• _What is being asked_: For the entries below, work out how many lines include the string "multiplicative", then write only that number.

++++++++++++++++++++

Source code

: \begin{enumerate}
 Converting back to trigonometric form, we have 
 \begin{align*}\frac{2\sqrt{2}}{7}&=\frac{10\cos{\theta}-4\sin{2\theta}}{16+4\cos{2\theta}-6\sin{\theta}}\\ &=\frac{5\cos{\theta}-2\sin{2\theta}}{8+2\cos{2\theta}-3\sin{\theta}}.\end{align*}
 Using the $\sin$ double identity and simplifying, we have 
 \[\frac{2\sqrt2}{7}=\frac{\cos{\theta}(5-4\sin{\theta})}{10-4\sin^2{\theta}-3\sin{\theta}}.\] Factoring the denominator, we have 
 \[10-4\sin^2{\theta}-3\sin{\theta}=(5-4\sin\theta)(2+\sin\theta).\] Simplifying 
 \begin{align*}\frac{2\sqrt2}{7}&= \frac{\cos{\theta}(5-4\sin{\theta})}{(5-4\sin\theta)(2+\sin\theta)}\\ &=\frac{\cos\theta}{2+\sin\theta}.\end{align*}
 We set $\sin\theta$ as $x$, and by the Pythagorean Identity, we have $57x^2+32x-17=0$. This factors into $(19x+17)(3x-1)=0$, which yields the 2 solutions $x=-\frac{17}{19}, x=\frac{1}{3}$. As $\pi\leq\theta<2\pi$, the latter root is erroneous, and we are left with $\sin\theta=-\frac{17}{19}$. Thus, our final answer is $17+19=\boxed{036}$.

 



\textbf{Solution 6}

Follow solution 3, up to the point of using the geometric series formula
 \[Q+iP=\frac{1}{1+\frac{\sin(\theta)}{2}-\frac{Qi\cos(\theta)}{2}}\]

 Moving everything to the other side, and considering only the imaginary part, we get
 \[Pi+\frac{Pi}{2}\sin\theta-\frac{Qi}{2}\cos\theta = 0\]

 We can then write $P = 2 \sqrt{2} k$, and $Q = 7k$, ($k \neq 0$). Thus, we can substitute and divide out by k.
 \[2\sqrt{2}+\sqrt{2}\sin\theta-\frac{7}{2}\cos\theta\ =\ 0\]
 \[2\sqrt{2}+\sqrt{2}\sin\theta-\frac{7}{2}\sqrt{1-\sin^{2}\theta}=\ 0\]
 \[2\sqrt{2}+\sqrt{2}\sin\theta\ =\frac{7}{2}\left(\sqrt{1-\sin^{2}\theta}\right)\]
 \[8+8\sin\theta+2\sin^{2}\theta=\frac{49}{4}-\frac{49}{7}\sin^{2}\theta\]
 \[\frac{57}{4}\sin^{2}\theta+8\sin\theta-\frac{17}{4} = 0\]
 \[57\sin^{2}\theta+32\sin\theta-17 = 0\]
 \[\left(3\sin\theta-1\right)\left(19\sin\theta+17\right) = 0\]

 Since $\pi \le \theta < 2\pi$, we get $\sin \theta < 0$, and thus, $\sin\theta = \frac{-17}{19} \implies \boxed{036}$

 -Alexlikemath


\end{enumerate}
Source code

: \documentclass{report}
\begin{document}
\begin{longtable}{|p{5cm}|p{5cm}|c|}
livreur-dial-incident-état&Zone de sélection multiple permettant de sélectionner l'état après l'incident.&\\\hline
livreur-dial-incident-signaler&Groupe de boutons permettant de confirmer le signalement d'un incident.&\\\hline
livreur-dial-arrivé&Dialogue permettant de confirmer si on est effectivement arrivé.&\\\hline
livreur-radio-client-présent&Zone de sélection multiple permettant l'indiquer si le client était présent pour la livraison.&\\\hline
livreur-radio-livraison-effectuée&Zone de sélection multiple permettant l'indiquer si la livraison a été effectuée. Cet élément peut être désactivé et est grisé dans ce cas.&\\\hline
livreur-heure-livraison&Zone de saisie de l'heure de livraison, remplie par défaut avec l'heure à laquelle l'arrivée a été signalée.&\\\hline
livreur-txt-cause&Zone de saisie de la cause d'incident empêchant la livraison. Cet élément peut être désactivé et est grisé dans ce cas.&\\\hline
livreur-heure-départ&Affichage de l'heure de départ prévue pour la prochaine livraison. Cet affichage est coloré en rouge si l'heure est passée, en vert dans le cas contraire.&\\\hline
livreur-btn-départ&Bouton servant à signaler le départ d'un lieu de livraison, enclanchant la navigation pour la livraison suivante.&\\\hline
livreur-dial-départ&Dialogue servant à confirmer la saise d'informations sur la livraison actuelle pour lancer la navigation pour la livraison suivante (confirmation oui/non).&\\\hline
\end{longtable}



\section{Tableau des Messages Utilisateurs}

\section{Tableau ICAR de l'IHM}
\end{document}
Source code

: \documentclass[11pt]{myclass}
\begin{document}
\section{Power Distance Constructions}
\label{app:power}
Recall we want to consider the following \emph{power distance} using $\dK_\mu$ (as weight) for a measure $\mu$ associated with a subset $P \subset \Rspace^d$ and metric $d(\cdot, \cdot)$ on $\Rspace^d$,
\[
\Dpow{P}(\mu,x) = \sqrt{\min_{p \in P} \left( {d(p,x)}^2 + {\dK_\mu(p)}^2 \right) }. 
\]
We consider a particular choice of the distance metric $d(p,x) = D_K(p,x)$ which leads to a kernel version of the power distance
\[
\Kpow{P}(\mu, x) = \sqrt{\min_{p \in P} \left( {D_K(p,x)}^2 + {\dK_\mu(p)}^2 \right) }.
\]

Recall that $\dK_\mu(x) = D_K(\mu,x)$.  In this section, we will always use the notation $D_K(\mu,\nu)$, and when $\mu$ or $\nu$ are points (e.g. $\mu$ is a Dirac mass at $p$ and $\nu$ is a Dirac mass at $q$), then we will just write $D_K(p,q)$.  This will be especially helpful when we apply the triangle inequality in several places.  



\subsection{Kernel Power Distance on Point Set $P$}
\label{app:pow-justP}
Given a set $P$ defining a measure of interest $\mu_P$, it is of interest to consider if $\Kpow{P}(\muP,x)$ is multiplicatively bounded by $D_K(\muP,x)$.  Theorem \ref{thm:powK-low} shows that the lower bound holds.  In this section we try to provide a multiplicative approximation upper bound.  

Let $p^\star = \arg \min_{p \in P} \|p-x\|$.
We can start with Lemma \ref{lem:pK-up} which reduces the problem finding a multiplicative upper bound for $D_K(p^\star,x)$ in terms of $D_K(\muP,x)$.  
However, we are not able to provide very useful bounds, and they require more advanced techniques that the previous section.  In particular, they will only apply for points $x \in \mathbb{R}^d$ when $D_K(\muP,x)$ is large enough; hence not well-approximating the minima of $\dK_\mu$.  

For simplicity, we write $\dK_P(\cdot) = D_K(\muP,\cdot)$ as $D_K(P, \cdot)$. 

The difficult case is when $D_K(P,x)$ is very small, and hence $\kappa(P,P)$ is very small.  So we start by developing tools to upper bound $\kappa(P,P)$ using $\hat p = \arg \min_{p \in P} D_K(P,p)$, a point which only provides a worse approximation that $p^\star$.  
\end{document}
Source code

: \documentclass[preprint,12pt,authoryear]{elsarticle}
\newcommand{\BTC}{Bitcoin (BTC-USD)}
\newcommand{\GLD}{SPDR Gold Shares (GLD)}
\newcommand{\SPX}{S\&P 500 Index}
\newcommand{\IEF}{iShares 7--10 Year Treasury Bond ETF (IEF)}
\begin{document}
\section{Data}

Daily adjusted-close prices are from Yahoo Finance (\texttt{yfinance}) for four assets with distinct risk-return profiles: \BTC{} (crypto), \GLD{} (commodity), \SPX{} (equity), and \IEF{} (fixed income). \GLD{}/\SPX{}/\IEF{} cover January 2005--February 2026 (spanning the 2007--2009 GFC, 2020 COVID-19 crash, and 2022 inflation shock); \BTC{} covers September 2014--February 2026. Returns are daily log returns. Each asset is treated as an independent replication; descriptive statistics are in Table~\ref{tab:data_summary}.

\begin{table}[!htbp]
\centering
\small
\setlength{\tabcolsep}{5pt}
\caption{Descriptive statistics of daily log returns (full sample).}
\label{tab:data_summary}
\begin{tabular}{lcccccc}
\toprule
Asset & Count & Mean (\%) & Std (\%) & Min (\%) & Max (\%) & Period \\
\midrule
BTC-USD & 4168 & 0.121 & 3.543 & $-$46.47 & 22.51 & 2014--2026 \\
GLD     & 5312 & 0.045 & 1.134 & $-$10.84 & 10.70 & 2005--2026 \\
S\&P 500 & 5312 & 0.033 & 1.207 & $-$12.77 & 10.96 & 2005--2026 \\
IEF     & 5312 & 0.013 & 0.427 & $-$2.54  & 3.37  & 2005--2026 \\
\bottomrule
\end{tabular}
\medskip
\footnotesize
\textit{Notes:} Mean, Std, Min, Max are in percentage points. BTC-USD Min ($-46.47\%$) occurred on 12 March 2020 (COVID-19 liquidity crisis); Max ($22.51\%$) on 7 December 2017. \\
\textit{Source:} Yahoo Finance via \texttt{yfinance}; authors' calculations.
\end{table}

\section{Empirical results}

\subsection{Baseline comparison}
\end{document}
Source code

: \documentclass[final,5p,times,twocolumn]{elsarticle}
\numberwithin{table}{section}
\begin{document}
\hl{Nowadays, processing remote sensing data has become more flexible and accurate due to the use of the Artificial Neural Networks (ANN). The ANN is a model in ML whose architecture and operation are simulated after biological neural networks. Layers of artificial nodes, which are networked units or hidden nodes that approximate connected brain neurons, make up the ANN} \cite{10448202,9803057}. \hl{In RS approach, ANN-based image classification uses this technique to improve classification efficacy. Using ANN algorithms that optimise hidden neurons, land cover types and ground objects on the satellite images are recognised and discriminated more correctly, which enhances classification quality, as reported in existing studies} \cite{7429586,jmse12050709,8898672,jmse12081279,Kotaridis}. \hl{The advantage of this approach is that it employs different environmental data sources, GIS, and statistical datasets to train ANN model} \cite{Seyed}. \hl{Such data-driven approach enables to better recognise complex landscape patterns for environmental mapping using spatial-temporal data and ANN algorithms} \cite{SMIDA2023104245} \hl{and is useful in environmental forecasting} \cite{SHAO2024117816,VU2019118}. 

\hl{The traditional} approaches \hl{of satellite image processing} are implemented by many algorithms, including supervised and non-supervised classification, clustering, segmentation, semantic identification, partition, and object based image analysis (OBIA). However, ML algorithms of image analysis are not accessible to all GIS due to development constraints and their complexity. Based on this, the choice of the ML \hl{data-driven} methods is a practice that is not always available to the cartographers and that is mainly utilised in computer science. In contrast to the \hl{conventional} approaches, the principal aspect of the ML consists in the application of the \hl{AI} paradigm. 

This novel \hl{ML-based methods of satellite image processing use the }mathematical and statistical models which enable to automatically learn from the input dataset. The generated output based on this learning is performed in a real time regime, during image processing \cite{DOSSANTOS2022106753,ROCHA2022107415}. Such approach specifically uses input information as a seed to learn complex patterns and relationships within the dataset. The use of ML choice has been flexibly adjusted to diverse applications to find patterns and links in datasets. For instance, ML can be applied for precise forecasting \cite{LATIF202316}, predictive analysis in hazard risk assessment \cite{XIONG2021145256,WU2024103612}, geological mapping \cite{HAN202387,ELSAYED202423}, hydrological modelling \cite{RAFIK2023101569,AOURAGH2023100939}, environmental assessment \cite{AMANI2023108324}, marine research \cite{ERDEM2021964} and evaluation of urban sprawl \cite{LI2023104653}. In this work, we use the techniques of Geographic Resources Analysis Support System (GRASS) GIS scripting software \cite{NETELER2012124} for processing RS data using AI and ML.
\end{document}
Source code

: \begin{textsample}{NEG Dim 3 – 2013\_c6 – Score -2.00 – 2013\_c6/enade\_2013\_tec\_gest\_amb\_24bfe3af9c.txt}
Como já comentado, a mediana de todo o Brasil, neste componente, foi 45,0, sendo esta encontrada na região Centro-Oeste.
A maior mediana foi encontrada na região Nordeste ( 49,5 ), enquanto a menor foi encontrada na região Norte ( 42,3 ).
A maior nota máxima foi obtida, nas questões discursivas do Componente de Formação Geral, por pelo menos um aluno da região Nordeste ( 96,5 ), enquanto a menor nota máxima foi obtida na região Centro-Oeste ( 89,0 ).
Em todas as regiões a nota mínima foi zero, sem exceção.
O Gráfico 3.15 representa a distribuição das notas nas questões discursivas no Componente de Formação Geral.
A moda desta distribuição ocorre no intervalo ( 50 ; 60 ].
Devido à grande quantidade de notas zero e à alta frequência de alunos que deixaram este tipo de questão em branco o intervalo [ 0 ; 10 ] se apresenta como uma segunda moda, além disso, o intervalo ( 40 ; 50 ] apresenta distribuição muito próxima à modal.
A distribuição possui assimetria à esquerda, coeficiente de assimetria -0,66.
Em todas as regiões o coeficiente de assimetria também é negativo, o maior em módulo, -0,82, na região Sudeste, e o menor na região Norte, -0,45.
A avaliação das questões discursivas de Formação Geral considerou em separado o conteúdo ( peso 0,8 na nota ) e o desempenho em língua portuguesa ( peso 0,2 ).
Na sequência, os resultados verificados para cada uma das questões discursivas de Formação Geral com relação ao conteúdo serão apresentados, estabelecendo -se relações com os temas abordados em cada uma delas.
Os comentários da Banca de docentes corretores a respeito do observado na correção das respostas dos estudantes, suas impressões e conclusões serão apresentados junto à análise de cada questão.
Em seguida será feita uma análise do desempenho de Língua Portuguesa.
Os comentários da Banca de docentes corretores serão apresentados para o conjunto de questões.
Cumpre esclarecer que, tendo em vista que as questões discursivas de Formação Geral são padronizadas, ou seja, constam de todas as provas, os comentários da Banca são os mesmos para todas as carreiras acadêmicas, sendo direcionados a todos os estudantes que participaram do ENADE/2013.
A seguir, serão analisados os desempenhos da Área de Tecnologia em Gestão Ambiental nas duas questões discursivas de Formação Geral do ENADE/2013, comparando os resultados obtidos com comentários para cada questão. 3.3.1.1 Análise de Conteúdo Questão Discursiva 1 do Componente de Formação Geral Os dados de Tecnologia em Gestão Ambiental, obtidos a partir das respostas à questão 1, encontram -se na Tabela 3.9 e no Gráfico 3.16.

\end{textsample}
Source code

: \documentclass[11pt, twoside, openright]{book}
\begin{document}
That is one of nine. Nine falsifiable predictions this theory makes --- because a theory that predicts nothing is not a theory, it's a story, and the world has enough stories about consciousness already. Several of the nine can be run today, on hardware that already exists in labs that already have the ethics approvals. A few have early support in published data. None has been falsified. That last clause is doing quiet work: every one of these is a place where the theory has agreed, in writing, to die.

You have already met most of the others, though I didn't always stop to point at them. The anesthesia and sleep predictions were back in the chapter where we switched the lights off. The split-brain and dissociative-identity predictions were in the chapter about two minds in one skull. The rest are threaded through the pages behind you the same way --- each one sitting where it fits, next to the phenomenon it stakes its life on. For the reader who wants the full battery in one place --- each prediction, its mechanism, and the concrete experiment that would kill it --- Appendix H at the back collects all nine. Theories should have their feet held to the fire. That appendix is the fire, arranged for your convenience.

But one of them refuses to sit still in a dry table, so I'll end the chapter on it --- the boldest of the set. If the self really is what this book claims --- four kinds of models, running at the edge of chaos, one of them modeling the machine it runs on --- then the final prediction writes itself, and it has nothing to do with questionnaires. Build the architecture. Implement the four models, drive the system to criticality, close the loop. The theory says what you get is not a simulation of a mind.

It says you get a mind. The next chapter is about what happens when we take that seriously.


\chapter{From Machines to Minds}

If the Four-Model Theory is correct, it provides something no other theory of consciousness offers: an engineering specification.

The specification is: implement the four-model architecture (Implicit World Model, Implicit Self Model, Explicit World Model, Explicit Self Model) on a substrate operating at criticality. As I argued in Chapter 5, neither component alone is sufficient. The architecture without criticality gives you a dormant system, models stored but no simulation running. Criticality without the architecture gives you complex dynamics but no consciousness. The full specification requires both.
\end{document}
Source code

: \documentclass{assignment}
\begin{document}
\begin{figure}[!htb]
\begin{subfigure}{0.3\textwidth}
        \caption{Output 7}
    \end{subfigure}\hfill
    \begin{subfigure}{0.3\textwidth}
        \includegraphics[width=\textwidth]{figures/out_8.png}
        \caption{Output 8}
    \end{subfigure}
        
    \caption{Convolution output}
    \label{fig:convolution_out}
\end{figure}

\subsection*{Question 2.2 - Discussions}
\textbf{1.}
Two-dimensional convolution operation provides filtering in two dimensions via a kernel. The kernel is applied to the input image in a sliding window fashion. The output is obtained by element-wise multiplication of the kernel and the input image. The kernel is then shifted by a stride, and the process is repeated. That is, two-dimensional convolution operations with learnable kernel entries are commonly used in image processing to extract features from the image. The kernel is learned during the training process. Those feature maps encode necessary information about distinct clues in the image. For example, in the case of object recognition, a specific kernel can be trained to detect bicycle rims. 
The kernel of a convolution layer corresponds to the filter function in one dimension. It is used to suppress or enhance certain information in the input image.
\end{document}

++++++++++++++++++++

• _Your solution_: 2